Health care clearinghouses may use NPIs in their internal
files to create and process standard transactions and in communications
with health care providers and health plans.
NPIs may be used to identify treating health care
providers in patient medical records.
D. Summary of Effects on Various Entities
We summarize here how the implementation of the NPI would affect
health care providers, health plans, and health care clearinghouses, if
option 2 were selected. Differences that would result from selection of
option 1 are noted parenthetically.
1. Health care providers.
a. Health care providers interacting with Medicare, another Federal
plan, or a Medicaid State agency would receive their NPIs from the NPS
via one of those programs and would be required to use their NPIs on
all the specified electronic transactions. Each plan would establish
its own schedule for adopting the NPI, within the time period specified
by the law. Whether a given plan would automatically issue the NPIs or
require the health care providers to apply for them would be up to the
plan. (For example, the Medicare program would issue NPIs automatically
to its currently enrolled Medicare providers and suppliers; data on its
future health care providers and suppliers would be collected on the
Medicare enrollment application.) The Federal or State plan may impose
requirements other than those stated in the regulations.

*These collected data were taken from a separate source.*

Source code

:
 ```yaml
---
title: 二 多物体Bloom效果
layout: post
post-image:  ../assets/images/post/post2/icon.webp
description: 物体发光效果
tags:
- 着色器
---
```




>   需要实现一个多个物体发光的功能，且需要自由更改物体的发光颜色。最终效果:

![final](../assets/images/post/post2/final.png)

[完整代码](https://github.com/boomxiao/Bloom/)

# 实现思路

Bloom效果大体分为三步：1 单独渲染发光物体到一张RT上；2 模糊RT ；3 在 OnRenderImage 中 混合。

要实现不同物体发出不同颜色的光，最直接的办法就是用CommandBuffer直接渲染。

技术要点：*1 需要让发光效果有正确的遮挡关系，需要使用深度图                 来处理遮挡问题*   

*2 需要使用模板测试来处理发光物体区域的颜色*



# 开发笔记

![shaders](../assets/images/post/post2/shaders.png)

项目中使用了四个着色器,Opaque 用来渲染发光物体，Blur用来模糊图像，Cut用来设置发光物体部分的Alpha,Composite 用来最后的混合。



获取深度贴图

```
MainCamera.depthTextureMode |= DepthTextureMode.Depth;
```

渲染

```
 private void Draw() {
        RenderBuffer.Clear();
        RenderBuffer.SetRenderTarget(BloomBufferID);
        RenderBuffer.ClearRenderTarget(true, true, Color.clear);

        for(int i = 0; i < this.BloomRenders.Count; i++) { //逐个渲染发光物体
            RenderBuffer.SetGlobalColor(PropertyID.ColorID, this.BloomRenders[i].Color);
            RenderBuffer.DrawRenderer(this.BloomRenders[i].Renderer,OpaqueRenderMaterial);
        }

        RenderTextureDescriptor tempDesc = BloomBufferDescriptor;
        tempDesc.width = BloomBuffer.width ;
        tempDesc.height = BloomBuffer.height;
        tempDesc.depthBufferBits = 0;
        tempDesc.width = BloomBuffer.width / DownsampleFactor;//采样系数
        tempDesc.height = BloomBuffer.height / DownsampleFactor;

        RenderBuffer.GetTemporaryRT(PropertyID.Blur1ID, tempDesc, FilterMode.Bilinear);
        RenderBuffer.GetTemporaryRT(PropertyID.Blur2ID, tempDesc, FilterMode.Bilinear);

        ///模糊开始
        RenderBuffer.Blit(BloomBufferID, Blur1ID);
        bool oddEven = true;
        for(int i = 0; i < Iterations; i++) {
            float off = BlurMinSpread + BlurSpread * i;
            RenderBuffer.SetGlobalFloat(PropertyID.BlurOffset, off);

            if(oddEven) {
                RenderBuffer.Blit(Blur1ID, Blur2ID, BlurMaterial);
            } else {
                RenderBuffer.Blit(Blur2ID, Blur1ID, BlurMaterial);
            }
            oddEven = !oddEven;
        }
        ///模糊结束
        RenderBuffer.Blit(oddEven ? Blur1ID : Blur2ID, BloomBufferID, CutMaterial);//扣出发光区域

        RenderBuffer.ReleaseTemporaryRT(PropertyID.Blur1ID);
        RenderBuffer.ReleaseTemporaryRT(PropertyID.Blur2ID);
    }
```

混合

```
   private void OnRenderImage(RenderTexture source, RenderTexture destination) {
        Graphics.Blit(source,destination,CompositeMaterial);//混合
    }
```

The health care providers would be required to update any data
collected from them by submitting changes to the plan within 60 days of
the change. Health care providers that transact business with multiple
plans could report changes to any one of them. (Selection of option 1
would mean that the health care provider would obtain the NPI from, and
report changes to, the Federally-directed registry.)
b. Health care providers that conduct electronic transactions but
do not do so with Federal health plans or Medicaid would receive their
NPIs from the NPS via the Federally-directed registry and would be
required to use their NPIs on all the specified electronic
transactions. Each health plan would establish its own schedule for
adopting the NPI, within the time period specified by the law. The
health care providers would be required to update any data originally
collected from them by submitting changes within 60 days of the date of
the change to the Federally-directed registry.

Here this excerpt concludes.